1 - “que mal comportado”: pois bem, este é um comentário que tem muito que se diga. Ora vejamos, as pessoas com autismo têm alterações no processamento sensorial que impactam de forma negativa a forma como conseguem gerir os estímulos do ambiente. Por isso, manifestam comportamentos desregulatórios (visto como birras) que são apenas um alerta e uma forma de dizer “este estímulo não consigo tolerar”. Têm também alterações no desenvolvimento emocional e comportamental, que geram dificuldades em gerir as emoções, sentindo-as de uma forma mais exacerbada e, por isso, têm mais dificuldade em aceitar um “não”, manifestando comportamentos desajustados como berrar, atirar para o chão, etc. Necessitando desta forma do outro para se regularem.
Este “mau comportamento” pode ainda advir das dificuldades que a pessoa apresenta ao compreender o que está acontecer, as alterações no meio e as informações que lhe são dirigidas. Acrescentando ainda o facto da possível limitação na comunicação.
Assim, sempre que observar esses comportamentos e uma Mãe/Pai/Cuidador aflito para voltar a regular a criança, não julgue, pergunte apenas se precisa de ajuda ou o que pode fazer para ajudar, pois muitas vezes, o tempo é a melhor ajuda para a reorganização/regulação.
2- “não parece autista”: verdade, pois é invisível aos olhos, não traz características físicas, mas sim de regulação, envolvimento, comunicação e sociais. Mas isto não significa que não precisam de adaptações dos contextos perante as suas dificuldades, pois estas estão lá, mesmo que sejam invisíveis a quem apenas olha e não interage. E mesmo em pessoas de alto funcionamento, as dificuldades sociais, de comunicação e sensoriais continuam a persistir, pois o autismo não tem cura. Vamos assumir o diagnóstico “vitalício” e fazer um esforço para ajustar os diferentes contextos que estas pessoas vão frequentando ao longo da vida, pois as dificuldades são reais e não desaparecem, mesmo com intervenção.
3 - “não fala porque é preguiçoso”: um dos maiores mitos associados ao autismo! A fala pode não estar a surgir por duas razões: dificuldades no envolvimento e relação e/ou dificuldades do foro sensorial, nomeadamente nos sistemas vestibular e tátil, e de práxis. Para a primeira dificuldade, cabe-nos a nós pensar se estamos a criar interações e momentos prazerosos para a pessoa, onde ela sinta vontade de comunicar connosco pois, mesmo connosco pessoas neurotípicas, a vontade de comunicar em ambientes aborrecidos é nula, verdade?

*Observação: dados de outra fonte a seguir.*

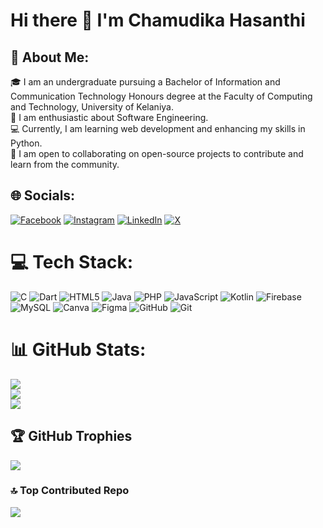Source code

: # Hi there 👋 I'm Chamudika Hasanthi

<!--
**ChamuHasanthi/ChamuHasanthi** is a ✨ _special_ ✨ repository because its `README.md` (this file) appears on your GitHub profile.

Here are some ideas to get you started:

- 🔭 I’m currently working on ...
- 🌱 I’m currently learning ...
- 👯 I’m looking to collaborate on ...
- 🤔 I’m looking for help with ...
- 💬 Ask me about ...
- 📫 How to reach me: ...
- 😄 Pronouns: ...
- ⚡ Fun fact: ...
-->
## 💫 About Me:
 🎓 I am an undergraduate pursuing a Bachelor of Information and Communication Technology Honours degree at the Faculty of Computing and Technology, University of Kelaniya.<br> 🚀 I am enthusiastic about Software Engineering.<br>💻 Currently, I am learning web development and enhancing my skills in Python.<br>🤝 I am open to collaborating on open-source projects to contribute and learn from the community.<br> 


## 🌐 Socials:
[![Facebook](https://img.shields.io/badge/Facebook-%231877F2.svg?logo=Facebook&logoColor=white)](https://facebook.com/chamudika.hasanthi.5) [![Instagram](https://img.shields.io/badge/Instagram-%23E4405F.svg?logo=Instagram&logoColor=white)](https://instagram.com/chamu_hasanthi) [![LinkedIn](https://img.shields.io/badge/LinkedIn-%230077B5.svg?logo=linkedin&logoColor=white)](https://linkedin.com/in/chamudikahasanthi) [![X](https://img.shields.io/badge/X-black.svg?logo=X&logoColor=white)](https://x.com/Chamu_Hasanthi) 

# 💻 Tech Stack:
![C](https://img.shields.io/badge/c-%2300599C.svg?style=for-the-badge&logo=c&logoColor=white) ![Dart](https://img.shields.io/badge/dart-%230175C2.svg?style=for-the-badge&logo=dart&logoColor=white) ![HTML5](https://img.shields.io/badge/html5-%23E34F26.svg?style=for-the-badge&logo=html5&logoColor=white) ![Java](https://img.shields.io/badge/java-%23ED8B00.svg?style=for-the-badge&logo=openjdk&logoColor=white) ![PHP](https://img.shields.io/badge/php-%23777BB4.svg?style=for-the-badge&logo=php&logoColor=white) ![JavaScript](https://img.shields.io/badge/javascript-%23323330.svg?style=for-the-badge&logo=javascript&logoColor=%23F7DF1E) ![Kotlin](https://img.shields.io/badge/kotlin-%237F52FF.svg?style=for-the-badge&logo=kotlin&logoColor=white) ![Firebase](https://img.shields.io/badge/firebase-%23039BE5.svg?style=for-the-badge&logo=firebase) ![MySQL](https://img.shields.io/badge/mysql-4479A1.svg?style=for-the-badge&logo=mysql&logoColor=white) ![Canva](https://img.shields.io/badge/Canva-%2300C4CC.svg?style=for-the-badge&logo=Canva&logoColor=white) ![Figma](https://img.shields.io/badge/figma-%23F24E1E.svg?style=for-the-badge&logo=figma&logoColor=white) ![GitHub](https://img.shields.io/badge/github-%23121011.svg?style=for-the-badge&logo=github&logoColor=white) ![Git](https://img.shields.io/badge/git-%23F05033.svg?style=for-the-badge&logo=git&logoColor=white)
# 📊 GitHub Stats:
![](https://github-readme-stats.vercel.app/api?username=ChamuHasanthi&theme=default&hide_border=false&include_all_commits=false&count_private=false)<br/>
![](https://github-readme-streak-stats.herokuapp.com/?user=ChamuHasanthi&theme=default&hide_border=false)<br/>
![](https://github-readme-stats.vercel.app/api/top-langs/?username=ChamuHasanthi&theme=default&hide_border=false&include_all_commits=false&count_private=false&layout=compact)

## 🏆 GitHub Trophies
![](https://github-profile-trophy.vercel.app/?username=ChamuHasanthi&theme=radical&no-frame=false&no-bg=true&margin-w=4)

### 🔝 Top Contributed Repo
![](https://github-contributor-stats.vercel.app/api?username=ChamuHasanthi&limit=5&theme=dark&combine_all_yearly_contributions=true)

<!-- Proudly created with GPRM ( https://gprm.itsvg.in ) -->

Para a segunda dificuldade, é importante procurar ajuda junto de um terapeuta Ocupacional com formação em Integração Sensorial e um Terapeuta da Fala que trabalhe na área do autismo, pois estas competências têm de ser trabalhadas e aprimoradas para facilitar o processo de aquisição da fala.
E nunca é demais relembrar que, até ser eficaz a comunicar através da fala, a pessoa com autismo tem o direito de comunicar, qualquer que seja a forma, por isso, quando vir alguém com um sistema de comunicação (gesto, fotografias, pictogramas) tente perceber como usar e use, pois é a “fala” dessa pessoa.

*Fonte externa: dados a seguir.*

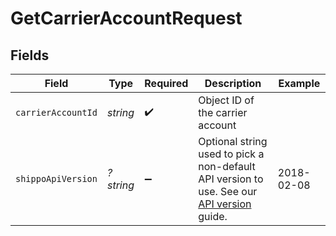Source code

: # GetCarrierAccountRequest


## Fields

| Field                                                                                                                                                              | Type                                                                                                                                                               | Required                                                                                                                                                           | Description                                                                                                                                                        | Example                                                                                                                                                            |
| ------------------------------------------------------------------------------------------------------------------------------------------------------------------ | ------------------------------------------------------------------------------------------------------------------------------------------------------------------ | ------------------------------------------------------------------------------------------------------------------------------------------------------------------ | ------------------------------------------------------------------------------------------------------------------------------------------------------------------ | ------------------------------------------------------------------------------------------------------------------------------------------------------------------ |
| `carrierAccountId`                                                                                                                                                 | *string*                                                                                                                                                           | :heavy_check_mark:                                                                                                                                                 | Object ID of the carrier account                                                                                                                                   |                                                                                                                                                                    |
| `shippoApiVersion`                                                                                                                                                 | *?string*                                                                                                                                                          | :heavy_minus_sign:                                                                                                                                                 | Optional string used to pick a non-default API version to use. See our <a href="https://docs.goshippo.com/docs/api_concepts/apiversioning/">API version</a> guide. | 2018-02-08                                                                                                                                                         |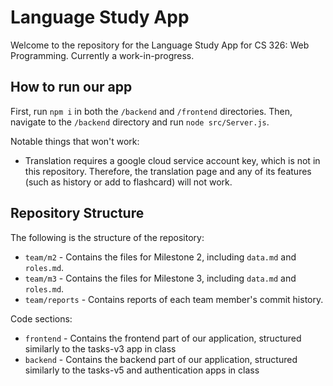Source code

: # Language Study App
Welcome to the repository for the Language Study App for CS 326: Web Programming. Currently a work-in-progress.

## How to run our app
First, run `npm i` in both the `/backend` and `/frontend` directories.
Then, navigate to the `/backend` directory and run `node src/Server.js`.

Notable things that won't work:
- Translation requires a google cloud service account key, which is not in this repository. Therefore, the translation page and any of its features (such as history or add to flashcard) will not work.

## Repository Structure
The following is the structure of the repository:
- ``team/m2`` - Contains the files for Milestone 2, including ``data.md`` and ``roles.md``.
- ``team/m3`` - Contains the files for Milestone 3, including ``data.md`` and ``roles.md``.
- ``team/reports`` - Contains reports of each team member's commit history.

Code sections:
- ``frontend`` - Contains the frontend part of our application, structured similarly to the tasks-v3 app in class
- ``backend`` - Contains the backend part of our application, structured similarly to the tasks-v5 and authentication apps in class

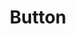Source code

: ---
layout: pattern.njk
tags: 
    - legacy_components_it
key: button-legacy_it
title: Button
parent: legacy_components_it
image: legacy/overview/button.webp
keywords: 
order: 40
availablelanguages: 
    - de
    - en
---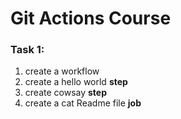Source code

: # Git Actions Course
### Task 1: 
1. create a workflow 
2. create a hello world **step** 
3. create cowsay **step** 
4. create a cat Readme file **job**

4 - “não come porque não lhe dão”: a seletividade alimentar é outra característica do autismo, podendo estar relacionada com questões sensoriais. Sem um sistema sensorial organizado, processar a textura, cor e cheiro dos alimentos pode ser um verdadeiro desafio, bem como a falta de competências motoras suficientes para os mastigar. Perante estas dificuldades, procurem um Terapeuta Ocupacional com formação em Integração Sensorial e, de preferência, com formação também na área da alimentação. Não force, não obrigue, estará a agravar ainda mais as dificuldades.
Vivemos numa sociedade que sabe que existe o autismo, mas que tem muito pouco conhecimento acerca desta perturbação e das suas características, e estas famílias que a vivem em primeira mão enfrentam desafios diários à participação e inclusão social, sentindo-se praticamente sozinhas neste percurso, pois tudo o que envolve contextos sociais é um verdadeiro desafio: sejam idas ao supermercado, cabeleireiro, parques infantis, festas de aniversário, etc., acabando por se isolarem, com medo do julgamento e por falta de compreensão da sociedade.

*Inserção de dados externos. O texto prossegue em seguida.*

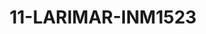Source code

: ---
title: 11-LARIMAR-INM1523
image: 11-LARIMAR-INM1523.jpg
brand: Inmaculada-Garcia
layout: vestito
---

É essencial compreender que o cérebro de uma pessoa com autismo perceciona e integra estímulos e informações de forma diferente — isto não é um capricho, nem resulta de uma falha na educação. Muitas vezes ouvimos falar da importância da igualdade, mas quando se trata das perturbações do neurodesenvolvimento, o que realmente está em causa é a equidade. Enquanto a igualdade implica tratar todos da mesma forma, a equidade reconhece as diferenças e procura dar a cada pessoa o que ela realmente precisa para ter as mesmas oportunidades de participação e desenvolvimento.
Por isso, não faça parte do problema, faça parte da solução. Seja um facilitador, ajude aquela família no corredor do supermercado, quebre as barreiras que as famílias e as pessoas enfrentam diariamente. Seja empático e calce os sapatos do outro. Procure informar-se.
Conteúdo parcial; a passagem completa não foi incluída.